The clinical examination in coma can help in estimating the chances of recovery. Absent or stereotyped motor responses or absent pupillary responses are some of the clinical signs heralding bad outcome.

The EEG has also shown its efficacy in predicting outcome after anoxic or traumatic brain damage [for review see e.g., 1, 2]. Flat (or isoelectric) and burst-suppression EEG predict bad outcome.

The absence of somatosensory evoked potentials (SEPs) is a potent indicator of death or irreversible vegetative state in comatose patients. In contrast, an intact mismatch negativity (MMN; a component which appears in auditory oddball paradigms) has recently been suggested to have a strong positive predictive value – that is, it’s presence predicts an outcome better than death or vegetative state [3-5].

Once the patient has evolved to a vegetative state prediction of outcome becomes more difficult but MRI studies are ongoing and promising [6].

Three months following a non-traumatic (anoxic) brain damage and 12 months after traumatic injury, the condition of vegetative state patients may be regarded as irreversible or ‘permanent’ [7].

In minimally conscious patients, chances of recovery are better than in the vegetative state.
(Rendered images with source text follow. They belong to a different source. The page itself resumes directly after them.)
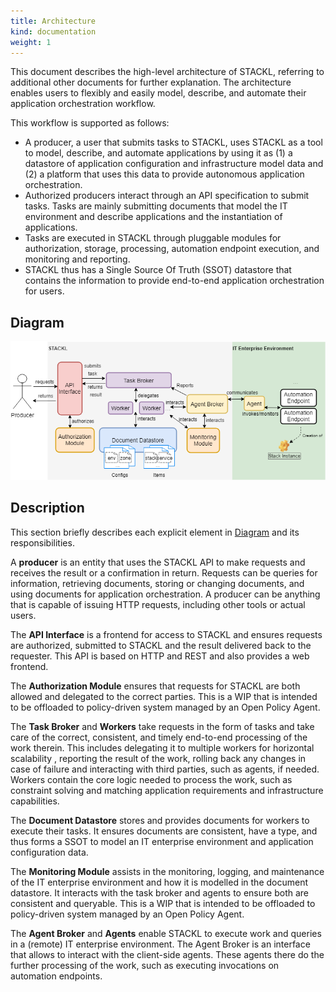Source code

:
 ```yaml
---
title: Architecture
kind: documentation
weight: 1
---
```


This document describes the high-level architecture of STACKL, referring to additional other documents for further explanation. The architecture enables users to flexibly and easily model, describe, and automate their application orchestration workflow.

This workflow is supported as follows:

- A producer, a user that submits tasks to STACKL, uses STACKL as a tool to model, describe, and automate applications by using it as (1)  a datastore of application configuration and infrastructure model data and (2) a platform that uses this data to provide autonomous application orchestration.
- Authorized producers interact through an API specification to submit tasks. Tasks are mainly submitting documents that model the IT environment and describe applications and the instantiation of applications.
- Tasks are executed in STACKL through pluggable modules for authorization, storage, processing, automation endpoint execution, and monitoring and reporting.
-  STACKL thus has a Single Source Of Truth (SSOT) datastore that contains the information to provide end-to-end application orchestration for users.

## Diagram

![High-level overview of the STACKL Architecture](images/architecture_stackl.png)


## Description
This section briefly describes each explicit element in [Diagram](#diagram) and its responsibilities.

A **producer** is an entity that uses the STACKL API to make requests and receives the result or a confirmation in return. Requests can be queries for information, retrieving documents, storing or changing documents, and using documents for application orchestration. A producer can be anything that is capable of issuing HTTP requests, including other tools or actual users.

The **API Interface** is a frontend for access to STACKL and ensures requests are authorized, submitted to STACKL and the result delivered back to the requester. This API is based on HTTP and REST and also provides a web frontend.

The **Authorization Module** ensures that requests for STACKL are both allowed and delegated to the correct parties. This is a WIP that is intended to be offloaded to policy-driven system managed by an Open Policy Agent.

The **Task Broker** and **Workers** take requests in the form of tasks and take care of the correct, consistent, and timely end-to-end processing of the work therein.  This includes delegating it to multiple workers for horizontal scalability , reporting the result of the work, rolling back any changes in case of failure and interacting with third parties, such as agents, if needed. Workers contain the core logic needed to process the work, such as constraint solving and matching application requirements and infrastructure capabilities.

The **Document Datastore** stores and provides documents for workers to execute their tasks. It ensures documents are consistent, have a type, and thus forms a SSOT to model an IT enterprise environment and  application configuration data.

The **Monitoring Module** assists in the monitoring, logging, and maintenance of the IT enterprise environment and how it is modelled in the document datastore. It interacts with the task broker and agents to ensure both are consistent and queryable. This is a WIP that is intended to be offloaded to policy-driven system managed by an Open Policy Agent.

The **Agent Broker** and **Agents** enable STACKL to execute work and queries in a (remote) IT enterprise environment. The Agent Broker is an interface that allows to interact with the client-side agents. These agents there do the further processing of the work, such as executing invocations on automation endpoints.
1.         Young, G.B., Wang, J.T., and Connolly, J.F. (2004). Prognostic determination in anoxic-ischemic and traumatic encephalopathies. J Clin Neurophysiol  21, 379-390.
2.         Zandbergen, E.G., et al. (1998). Systematic review of early prediction of poor outcome in anoxic- ischaemic coma. Lancet  352, 1808-1812.
3.         Fischer, C., Luaute, J., Adeleine, P., and Morlet, D. (2004). Predictive value of sensory and cognitive evoked potentials for awakening from coma. Neurology  63, 669-673.
4.         Fischer, C., et al. (2006). Improved prediction of awakening or nonawakening from severe anoxic coma using tree-based classification analysis. Critical Care Medicine  34, 1520-1524.
5.         Naccache, L., et al. (2005). Auditory mismatch negativity is a good predictor of awakening in comatose patients: a fast and reliable procedure. Clin Neurophysiol  116, 988-989.
6.         Galanaud, D., Naccache, L., and Puybasset, L. (2007). Exploring impaired consciousness: the MRI approach. Curr Opin Neurol  20, 627-631.

7.         The Multi-Society Task Force on PVS (1994). Medical aspects of the persistent vegetative state (1). N. Engl. J. Med.  330, 1499-1508.